━━━ INFORMATION GIVEN ━━━

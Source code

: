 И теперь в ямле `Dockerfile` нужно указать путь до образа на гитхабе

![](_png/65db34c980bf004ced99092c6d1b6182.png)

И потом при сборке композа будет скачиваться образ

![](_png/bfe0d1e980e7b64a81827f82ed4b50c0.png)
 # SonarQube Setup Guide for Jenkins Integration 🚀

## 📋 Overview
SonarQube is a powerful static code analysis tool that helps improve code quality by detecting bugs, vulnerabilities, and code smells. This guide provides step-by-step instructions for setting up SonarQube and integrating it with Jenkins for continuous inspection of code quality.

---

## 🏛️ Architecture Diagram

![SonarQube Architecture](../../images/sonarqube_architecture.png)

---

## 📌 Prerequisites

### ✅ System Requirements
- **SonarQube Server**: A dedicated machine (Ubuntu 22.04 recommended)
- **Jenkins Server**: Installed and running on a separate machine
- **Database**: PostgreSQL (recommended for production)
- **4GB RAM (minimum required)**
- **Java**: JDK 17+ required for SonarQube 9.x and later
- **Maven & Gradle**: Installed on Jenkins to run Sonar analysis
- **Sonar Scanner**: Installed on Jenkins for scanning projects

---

━━━

■ **WORK TO BE COMPLETED**
Would you restate each line of the material above word for word?

■ **YOUR SOLUTION**
Source code

: И теперь в ямле `Dockerfile` нужно указать путь до образа на гитхабе

![](_png/65db34c980bf004ced99092c6d1b6182.png)

И потом при сборке композа будет скачиваться образ

![](_png/bfe0d1e980e7b64a81827f82ed4b50c0.png)
 # SonarQube Setup Guide for Jenkins Integration 🚀

## 📋 Overview
SonarQube is a powerful static code analysis tool that helps improve code quality by detecting bugs, vulnerabilities, and code smells. This guide provides step-by-step instructions for setting up SonarQube and integrating it with Jenkins for continuous inspection of code quality.

---

## 🏛️ Architecture Diagram

![SonarQube Architecture](../../images/sonarqube_architecture.png)

---

## 📌 Prerequisites

### ✅ System Requirements
- **SonarQube Server**: A dedicated machine (Ubuntu 22.04 recommended)
- **Jenkins Server**: Installed and running on a separate machine
- **Database**: PostgreSQL (recommended for production)
- **4GB RAM (minimum required)**
- **Java**: JDK 17+ required for SonarQube 9.x and later
- **Maven & Gradle**: Installed on Jenkins to run Sonar analysis
- **Sonar Scanner**: Installed on Jenkins for scanning projects

---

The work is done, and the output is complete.